ENTRIES SUPPLIED START
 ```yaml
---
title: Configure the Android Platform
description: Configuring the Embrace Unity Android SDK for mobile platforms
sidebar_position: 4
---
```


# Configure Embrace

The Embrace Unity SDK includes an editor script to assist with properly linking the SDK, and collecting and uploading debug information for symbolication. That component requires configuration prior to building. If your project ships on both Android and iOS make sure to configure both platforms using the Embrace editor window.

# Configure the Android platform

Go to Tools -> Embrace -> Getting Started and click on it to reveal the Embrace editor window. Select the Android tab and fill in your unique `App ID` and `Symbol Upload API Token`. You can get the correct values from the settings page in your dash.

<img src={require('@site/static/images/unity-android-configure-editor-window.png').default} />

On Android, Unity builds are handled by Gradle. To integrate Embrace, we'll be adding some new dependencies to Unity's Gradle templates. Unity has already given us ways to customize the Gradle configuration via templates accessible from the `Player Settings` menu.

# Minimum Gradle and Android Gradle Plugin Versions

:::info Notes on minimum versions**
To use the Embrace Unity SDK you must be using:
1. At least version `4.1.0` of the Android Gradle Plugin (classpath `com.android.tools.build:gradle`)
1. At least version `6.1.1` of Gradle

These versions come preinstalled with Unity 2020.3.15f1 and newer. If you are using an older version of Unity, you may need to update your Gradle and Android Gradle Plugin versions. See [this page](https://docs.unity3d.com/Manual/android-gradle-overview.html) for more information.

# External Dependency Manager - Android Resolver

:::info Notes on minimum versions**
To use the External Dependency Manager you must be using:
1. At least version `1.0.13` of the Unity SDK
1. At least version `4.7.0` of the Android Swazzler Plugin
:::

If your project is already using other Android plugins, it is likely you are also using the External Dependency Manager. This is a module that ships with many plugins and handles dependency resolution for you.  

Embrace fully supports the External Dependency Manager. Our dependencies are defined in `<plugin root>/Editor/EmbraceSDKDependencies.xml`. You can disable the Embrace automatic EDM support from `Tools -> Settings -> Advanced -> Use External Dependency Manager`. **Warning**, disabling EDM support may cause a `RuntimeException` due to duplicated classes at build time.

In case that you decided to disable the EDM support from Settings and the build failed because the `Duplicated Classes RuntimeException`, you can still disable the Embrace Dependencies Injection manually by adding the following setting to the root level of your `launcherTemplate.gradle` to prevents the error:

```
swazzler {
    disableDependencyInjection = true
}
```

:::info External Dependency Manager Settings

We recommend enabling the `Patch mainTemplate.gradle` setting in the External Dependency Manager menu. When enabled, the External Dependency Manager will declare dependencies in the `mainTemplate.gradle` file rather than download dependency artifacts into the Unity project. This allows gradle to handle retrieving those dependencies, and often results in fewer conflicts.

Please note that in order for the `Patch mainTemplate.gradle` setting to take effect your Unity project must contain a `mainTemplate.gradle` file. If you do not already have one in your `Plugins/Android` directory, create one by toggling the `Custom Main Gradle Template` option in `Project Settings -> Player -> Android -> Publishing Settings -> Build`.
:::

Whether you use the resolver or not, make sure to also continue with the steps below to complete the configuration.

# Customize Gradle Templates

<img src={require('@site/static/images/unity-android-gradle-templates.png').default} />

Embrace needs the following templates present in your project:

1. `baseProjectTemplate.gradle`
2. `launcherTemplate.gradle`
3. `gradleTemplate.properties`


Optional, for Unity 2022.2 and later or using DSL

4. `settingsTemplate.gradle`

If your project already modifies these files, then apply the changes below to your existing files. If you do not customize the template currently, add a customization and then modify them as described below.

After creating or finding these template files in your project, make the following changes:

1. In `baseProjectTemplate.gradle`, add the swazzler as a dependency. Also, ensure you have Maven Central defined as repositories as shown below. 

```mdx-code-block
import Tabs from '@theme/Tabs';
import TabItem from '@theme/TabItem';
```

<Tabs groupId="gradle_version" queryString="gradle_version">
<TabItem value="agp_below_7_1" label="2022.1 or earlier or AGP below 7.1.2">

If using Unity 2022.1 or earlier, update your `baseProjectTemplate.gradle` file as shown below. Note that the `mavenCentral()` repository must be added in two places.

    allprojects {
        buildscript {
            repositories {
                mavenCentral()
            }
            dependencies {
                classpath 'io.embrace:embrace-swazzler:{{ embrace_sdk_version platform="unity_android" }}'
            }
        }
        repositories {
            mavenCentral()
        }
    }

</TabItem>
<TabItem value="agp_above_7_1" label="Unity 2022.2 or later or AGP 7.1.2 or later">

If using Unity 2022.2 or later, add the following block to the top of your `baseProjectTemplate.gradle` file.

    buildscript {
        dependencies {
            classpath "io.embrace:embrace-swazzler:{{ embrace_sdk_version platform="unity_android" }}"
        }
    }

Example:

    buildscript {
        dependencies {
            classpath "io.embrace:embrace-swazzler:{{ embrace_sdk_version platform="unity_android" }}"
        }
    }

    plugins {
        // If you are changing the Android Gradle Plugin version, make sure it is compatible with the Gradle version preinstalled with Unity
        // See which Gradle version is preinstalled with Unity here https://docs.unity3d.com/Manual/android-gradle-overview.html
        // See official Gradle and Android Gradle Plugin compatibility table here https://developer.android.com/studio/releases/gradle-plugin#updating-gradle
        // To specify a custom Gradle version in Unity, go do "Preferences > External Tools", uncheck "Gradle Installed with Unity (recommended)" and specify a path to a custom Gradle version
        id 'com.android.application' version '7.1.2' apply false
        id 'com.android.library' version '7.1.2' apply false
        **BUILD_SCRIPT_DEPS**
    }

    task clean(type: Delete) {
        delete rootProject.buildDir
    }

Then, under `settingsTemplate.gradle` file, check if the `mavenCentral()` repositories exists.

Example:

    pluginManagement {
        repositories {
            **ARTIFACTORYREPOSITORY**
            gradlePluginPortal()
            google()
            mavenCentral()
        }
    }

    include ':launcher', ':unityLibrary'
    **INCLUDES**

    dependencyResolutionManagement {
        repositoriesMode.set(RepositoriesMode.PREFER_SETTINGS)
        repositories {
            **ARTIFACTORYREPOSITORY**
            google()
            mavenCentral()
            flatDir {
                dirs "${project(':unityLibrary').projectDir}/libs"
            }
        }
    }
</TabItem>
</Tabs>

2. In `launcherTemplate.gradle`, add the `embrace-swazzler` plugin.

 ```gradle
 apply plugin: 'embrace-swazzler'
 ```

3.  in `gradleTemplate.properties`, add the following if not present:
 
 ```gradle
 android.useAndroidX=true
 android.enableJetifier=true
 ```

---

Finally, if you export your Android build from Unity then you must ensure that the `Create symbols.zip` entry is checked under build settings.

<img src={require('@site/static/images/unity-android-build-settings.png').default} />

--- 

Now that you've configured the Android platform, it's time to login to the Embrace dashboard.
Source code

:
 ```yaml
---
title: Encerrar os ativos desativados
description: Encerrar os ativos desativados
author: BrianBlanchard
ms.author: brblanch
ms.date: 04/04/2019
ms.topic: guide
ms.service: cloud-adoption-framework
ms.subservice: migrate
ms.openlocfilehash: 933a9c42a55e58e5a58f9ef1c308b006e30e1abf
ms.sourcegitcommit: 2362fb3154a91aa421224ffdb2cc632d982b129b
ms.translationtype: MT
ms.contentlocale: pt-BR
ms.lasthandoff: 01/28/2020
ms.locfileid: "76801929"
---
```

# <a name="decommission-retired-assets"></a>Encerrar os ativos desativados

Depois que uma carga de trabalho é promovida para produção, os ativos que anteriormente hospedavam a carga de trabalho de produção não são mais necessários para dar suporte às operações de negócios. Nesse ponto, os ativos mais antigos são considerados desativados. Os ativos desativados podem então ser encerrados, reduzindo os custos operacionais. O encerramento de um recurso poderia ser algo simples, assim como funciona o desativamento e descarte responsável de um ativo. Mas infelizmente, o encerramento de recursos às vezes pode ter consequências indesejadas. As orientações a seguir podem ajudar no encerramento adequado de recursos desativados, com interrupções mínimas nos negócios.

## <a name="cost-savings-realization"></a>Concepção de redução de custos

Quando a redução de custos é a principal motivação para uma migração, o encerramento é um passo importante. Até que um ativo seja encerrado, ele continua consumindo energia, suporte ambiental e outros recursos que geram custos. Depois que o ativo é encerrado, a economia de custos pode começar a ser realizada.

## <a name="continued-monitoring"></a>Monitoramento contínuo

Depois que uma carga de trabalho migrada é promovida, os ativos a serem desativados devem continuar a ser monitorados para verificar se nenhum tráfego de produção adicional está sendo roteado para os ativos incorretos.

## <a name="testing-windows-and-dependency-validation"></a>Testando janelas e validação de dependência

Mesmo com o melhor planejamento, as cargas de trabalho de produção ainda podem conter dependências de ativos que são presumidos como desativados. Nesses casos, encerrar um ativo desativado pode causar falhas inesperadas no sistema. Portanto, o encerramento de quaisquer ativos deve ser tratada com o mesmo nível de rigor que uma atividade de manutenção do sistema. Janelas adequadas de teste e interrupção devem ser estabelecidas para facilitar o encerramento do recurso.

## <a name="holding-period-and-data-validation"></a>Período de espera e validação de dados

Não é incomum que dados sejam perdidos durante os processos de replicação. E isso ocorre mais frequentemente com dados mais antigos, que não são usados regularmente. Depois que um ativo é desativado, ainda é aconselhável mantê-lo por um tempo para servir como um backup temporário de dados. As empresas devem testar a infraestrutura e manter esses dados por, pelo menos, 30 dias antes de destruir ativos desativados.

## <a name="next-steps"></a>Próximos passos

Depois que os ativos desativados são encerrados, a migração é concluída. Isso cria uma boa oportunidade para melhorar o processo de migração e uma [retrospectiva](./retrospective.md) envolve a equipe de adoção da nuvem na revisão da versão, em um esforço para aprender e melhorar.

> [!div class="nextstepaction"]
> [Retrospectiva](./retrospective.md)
ENTRIES SUPPLIED END
* [WORK TO COMPLETE]
Scan the records above for the word "gradleTemplate". Copy each line that has it.

* [WRITTEN SOLUTION]
3. `gradleTemplate.properties`
3.  in `gradleTemplate.properties`, add the following if not present:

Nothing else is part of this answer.